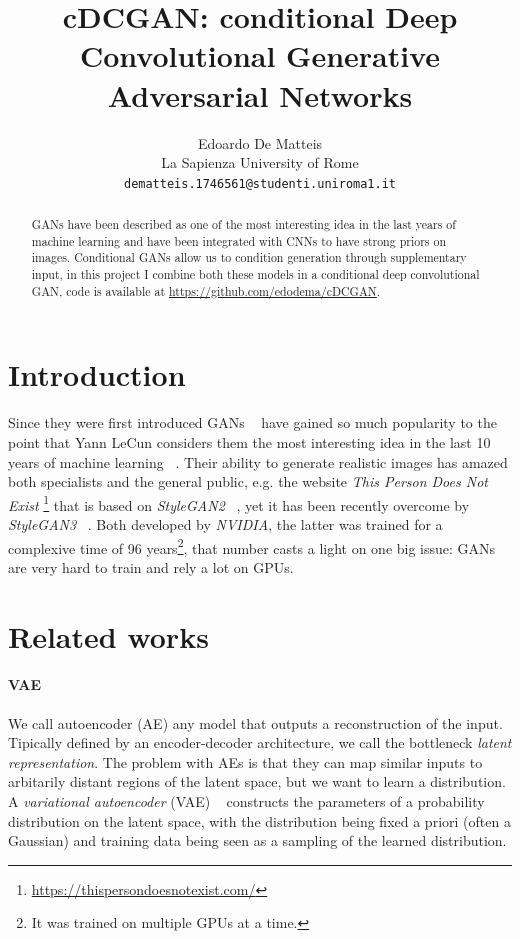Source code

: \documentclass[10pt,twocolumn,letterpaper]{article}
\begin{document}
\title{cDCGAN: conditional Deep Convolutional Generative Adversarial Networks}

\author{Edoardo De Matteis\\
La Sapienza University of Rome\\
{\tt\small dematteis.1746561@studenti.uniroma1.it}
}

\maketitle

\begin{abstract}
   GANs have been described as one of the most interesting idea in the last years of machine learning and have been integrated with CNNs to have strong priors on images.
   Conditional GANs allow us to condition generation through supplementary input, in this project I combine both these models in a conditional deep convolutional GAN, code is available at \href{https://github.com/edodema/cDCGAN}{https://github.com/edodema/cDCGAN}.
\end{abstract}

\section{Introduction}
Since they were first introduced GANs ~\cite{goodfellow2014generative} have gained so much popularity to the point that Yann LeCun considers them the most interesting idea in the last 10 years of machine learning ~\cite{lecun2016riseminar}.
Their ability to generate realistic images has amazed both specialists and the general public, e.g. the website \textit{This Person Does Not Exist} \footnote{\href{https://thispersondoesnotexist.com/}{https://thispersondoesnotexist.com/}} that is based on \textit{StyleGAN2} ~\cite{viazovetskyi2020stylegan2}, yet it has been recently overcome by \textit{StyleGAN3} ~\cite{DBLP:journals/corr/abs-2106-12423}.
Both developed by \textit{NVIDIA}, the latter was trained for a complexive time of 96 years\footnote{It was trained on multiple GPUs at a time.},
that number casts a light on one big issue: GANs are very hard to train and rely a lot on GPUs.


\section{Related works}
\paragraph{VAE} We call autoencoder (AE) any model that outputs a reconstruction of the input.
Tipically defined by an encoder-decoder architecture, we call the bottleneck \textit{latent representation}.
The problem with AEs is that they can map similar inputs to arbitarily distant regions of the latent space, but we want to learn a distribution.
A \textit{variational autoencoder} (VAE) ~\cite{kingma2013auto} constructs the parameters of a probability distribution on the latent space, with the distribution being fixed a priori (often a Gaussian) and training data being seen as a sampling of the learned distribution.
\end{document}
——————————
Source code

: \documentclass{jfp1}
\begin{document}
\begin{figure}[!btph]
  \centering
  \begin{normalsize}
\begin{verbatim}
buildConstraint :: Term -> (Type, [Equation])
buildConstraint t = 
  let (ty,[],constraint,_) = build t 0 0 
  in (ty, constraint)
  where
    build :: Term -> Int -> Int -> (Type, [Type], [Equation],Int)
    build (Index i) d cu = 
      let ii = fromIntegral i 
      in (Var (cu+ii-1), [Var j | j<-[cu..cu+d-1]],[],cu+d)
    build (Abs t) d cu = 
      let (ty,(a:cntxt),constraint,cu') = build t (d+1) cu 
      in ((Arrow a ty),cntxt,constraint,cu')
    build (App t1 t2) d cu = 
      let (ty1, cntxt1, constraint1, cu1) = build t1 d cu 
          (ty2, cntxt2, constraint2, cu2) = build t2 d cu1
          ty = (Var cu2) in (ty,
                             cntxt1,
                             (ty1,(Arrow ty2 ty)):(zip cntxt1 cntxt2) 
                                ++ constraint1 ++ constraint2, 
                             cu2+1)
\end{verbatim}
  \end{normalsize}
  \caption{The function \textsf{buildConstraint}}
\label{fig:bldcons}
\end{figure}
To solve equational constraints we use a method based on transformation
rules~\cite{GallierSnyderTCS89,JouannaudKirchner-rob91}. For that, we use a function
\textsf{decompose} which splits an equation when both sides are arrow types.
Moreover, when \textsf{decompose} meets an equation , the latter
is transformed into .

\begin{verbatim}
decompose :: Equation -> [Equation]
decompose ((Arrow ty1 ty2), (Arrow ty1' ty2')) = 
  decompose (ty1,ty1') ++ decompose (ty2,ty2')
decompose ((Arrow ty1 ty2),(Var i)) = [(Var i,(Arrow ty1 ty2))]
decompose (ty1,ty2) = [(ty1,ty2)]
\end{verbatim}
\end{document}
——————————
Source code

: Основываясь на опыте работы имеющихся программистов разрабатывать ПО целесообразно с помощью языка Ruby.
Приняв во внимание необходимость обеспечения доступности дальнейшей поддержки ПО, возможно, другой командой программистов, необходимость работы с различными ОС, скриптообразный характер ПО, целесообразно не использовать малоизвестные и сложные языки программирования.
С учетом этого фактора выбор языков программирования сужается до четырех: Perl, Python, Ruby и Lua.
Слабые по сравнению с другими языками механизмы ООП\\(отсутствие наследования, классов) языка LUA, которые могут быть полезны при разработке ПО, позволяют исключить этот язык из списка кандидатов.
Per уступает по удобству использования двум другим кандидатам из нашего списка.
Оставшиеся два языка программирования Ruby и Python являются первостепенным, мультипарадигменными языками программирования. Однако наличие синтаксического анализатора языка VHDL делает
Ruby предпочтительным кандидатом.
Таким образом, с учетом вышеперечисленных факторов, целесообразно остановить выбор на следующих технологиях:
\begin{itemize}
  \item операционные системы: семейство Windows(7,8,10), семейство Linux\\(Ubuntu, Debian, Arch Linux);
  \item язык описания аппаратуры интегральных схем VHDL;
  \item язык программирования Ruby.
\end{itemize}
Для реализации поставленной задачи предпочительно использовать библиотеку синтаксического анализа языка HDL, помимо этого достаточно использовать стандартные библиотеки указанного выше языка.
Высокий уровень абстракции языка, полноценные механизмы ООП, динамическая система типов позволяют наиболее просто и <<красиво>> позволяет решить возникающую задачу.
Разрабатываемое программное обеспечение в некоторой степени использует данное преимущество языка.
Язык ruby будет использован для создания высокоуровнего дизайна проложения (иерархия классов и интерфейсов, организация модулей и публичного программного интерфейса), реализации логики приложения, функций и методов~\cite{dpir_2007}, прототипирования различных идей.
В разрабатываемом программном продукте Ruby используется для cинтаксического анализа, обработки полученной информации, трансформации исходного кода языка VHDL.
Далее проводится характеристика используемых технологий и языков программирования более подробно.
——————————
**REQUIRED WORK**
When a line in the data holds the word "языками", show that line.

**ANSWER SPACE**
Слабые по сравнению с другими языками механизмы ООП\\(отсутствие наследования, классов) языка LUA, которые могут быть полезны при разработке ПО, позволяют исключить этот язык из списка кандидатов.
Оставшиеся два языка программирования Ruby и Python являются первостепенным, мультипарадигменными языками программирования. Однако наличие синтаксического анализатора языка VHDL делает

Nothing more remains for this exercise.